CHAPTER 6: PERIODS AND CADENCES
6.1 Introduction




Play the two audio files above. Each one is a musical phrase, but the first one, unlike the phrases on previous pages, does not seem complete by itself. By now you must be wondering how composers write music which lasts 15 minutes or longer if music theory is based on just one phrase. Of course composers use many phrases to lengthen their pieces and it is time now to study how composers break out of this single phrase model.

Chapter 6 will examine two phrases at a time. In keeping with the theme of harmonic expansions, these phrases will be presented as expansions of the fundamental harmonic progression and ultimately of the primordial tonic .

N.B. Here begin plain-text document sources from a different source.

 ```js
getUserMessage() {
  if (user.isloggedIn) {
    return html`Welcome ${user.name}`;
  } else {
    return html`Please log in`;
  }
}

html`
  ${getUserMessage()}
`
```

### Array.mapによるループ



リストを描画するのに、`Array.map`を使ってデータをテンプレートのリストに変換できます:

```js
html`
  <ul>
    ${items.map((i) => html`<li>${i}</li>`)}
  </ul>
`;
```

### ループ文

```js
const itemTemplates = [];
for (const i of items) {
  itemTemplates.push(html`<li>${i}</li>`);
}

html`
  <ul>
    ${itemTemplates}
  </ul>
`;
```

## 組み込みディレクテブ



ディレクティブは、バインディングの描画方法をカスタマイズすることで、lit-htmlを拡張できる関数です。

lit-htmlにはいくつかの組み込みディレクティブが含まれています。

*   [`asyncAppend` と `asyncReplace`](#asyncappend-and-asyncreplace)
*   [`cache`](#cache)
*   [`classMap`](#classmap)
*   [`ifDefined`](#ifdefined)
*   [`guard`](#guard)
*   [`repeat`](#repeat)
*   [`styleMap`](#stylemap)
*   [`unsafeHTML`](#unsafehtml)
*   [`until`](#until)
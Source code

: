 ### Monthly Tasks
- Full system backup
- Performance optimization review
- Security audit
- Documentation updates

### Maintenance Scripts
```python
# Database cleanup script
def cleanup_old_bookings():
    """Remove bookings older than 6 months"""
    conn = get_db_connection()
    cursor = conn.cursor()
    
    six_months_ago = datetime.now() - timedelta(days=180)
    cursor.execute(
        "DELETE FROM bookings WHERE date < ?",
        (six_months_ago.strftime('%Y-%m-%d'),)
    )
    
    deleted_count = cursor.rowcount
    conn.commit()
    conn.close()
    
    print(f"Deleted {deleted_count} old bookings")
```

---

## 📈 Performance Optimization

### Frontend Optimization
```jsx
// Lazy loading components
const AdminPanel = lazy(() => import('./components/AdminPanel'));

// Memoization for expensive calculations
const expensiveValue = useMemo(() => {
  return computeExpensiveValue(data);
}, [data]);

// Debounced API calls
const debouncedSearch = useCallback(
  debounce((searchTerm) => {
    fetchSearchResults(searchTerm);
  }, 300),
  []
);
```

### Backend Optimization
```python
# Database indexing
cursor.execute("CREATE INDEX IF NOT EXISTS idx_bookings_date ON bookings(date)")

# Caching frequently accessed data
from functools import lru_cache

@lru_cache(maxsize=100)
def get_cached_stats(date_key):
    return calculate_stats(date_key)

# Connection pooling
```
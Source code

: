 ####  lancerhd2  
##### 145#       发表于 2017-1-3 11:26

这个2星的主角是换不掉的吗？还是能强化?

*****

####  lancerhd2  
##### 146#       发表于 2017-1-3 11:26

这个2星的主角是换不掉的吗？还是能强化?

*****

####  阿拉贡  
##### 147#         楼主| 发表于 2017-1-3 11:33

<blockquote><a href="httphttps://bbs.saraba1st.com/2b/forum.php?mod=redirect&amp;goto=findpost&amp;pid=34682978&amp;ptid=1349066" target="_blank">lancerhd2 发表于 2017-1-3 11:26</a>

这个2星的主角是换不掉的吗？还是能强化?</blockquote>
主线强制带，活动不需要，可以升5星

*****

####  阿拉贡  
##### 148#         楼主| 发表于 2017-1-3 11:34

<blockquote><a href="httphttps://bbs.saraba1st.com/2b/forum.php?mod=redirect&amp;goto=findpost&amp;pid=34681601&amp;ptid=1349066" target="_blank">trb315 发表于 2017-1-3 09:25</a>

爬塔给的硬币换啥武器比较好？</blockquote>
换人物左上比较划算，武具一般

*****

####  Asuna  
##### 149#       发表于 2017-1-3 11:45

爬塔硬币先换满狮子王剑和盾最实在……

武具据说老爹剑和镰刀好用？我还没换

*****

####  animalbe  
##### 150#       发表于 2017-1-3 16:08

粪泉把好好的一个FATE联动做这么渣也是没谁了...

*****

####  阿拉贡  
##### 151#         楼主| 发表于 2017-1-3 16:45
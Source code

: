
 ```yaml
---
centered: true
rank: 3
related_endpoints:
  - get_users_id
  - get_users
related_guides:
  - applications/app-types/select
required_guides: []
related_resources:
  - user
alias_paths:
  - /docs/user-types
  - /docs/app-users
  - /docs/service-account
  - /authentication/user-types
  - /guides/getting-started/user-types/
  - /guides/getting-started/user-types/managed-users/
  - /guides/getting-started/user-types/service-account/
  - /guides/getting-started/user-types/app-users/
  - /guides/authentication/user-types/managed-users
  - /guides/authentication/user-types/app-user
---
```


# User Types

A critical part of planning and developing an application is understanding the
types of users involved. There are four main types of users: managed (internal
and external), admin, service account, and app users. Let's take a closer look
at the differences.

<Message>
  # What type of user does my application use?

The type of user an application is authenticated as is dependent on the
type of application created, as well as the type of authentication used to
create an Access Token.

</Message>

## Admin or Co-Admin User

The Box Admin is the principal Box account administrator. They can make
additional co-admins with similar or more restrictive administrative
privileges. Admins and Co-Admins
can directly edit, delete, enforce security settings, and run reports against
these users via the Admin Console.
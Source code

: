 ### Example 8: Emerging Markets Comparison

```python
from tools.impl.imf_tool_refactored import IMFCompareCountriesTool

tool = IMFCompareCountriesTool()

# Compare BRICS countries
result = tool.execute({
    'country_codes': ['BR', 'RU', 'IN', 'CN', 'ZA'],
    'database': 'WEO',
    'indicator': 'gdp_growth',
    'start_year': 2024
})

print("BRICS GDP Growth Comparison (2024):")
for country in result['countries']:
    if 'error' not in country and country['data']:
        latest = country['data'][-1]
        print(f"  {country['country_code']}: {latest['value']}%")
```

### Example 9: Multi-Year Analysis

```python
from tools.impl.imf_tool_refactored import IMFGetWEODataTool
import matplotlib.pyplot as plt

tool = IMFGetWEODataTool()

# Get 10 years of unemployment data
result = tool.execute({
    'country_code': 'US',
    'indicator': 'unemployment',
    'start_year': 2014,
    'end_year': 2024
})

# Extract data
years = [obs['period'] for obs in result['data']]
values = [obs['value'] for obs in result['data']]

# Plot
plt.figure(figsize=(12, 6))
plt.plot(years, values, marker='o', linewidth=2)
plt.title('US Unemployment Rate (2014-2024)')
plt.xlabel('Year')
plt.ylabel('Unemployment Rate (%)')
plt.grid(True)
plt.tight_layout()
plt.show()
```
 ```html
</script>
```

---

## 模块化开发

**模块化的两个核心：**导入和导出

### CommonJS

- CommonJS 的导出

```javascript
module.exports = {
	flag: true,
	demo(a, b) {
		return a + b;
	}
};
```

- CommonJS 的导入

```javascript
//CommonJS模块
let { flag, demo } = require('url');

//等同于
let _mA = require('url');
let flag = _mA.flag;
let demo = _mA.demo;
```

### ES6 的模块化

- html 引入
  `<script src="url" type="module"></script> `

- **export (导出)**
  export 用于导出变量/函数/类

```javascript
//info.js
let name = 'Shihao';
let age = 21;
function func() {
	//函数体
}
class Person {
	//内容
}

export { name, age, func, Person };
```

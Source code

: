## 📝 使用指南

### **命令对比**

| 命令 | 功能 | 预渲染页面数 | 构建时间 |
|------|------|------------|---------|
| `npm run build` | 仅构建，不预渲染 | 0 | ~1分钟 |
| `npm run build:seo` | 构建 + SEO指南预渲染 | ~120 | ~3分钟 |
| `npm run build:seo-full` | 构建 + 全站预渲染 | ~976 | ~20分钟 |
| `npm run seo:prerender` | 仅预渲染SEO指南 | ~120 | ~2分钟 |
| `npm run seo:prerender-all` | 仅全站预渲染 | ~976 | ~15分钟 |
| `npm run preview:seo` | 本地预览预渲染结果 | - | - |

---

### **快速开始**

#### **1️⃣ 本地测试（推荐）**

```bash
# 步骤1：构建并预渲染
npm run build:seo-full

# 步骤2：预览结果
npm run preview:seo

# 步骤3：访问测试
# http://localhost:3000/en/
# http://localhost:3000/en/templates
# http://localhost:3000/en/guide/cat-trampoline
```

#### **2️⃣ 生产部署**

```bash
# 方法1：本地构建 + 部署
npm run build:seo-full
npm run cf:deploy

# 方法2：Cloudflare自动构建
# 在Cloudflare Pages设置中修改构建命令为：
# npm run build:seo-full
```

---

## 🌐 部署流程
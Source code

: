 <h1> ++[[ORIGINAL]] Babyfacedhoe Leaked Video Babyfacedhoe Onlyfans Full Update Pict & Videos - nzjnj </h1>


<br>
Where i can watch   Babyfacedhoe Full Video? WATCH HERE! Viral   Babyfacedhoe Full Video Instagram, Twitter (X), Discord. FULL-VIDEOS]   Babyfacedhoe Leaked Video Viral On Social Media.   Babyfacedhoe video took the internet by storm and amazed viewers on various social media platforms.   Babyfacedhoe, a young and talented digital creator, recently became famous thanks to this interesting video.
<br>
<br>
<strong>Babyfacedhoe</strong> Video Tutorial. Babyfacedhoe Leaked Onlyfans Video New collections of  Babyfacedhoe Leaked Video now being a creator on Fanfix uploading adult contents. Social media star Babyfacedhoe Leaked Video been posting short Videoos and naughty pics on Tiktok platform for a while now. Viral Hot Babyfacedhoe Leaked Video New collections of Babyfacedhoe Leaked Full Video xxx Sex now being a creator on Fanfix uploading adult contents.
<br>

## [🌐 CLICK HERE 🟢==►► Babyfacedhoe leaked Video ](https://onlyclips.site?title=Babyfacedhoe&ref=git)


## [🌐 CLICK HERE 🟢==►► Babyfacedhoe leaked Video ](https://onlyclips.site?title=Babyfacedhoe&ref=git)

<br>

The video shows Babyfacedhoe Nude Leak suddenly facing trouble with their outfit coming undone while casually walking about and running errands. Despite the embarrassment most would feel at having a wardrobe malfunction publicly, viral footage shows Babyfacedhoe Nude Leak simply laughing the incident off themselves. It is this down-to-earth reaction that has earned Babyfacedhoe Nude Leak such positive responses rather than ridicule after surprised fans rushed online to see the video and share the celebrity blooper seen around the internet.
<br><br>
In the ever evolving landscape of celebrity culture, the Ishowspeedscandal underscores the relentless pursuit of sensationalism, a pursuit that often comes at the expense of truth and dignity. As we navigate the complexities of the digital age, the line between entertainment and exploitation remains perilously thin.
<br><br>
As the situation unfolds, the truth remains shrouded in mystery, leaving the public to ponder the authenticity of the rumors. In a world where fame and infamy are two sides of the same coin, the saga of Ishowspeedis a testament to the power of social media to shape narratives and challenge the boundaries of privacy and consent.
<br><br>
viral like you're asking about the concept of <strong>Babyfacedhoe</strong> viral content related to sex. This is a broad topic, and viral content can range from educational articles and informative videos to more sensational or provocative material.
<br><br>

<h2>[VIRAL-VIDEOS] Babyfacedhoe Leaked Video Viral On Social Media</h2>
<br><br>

The phrases in Chapter 6 have a special relationship to each other and together they are called a period. The first phrase always sounds incomplete or questioning, like the first phrase above. The second one sounds like a satisfying and conclusive answer--an end to the conversation--like the second phrase above. These conversational associations are achieved by harmonic formulas at the end of each phrase called cadences. The two melodies above imply two different harmonies, or kinds of cadences, to achieve their question and answer effect. Some theorists have even characterized one particular cadence with another conversational term, not as a question but as an interruption of the fundamental harmonic progression. Will it sound that way to you? Go to the next page and you be the judge.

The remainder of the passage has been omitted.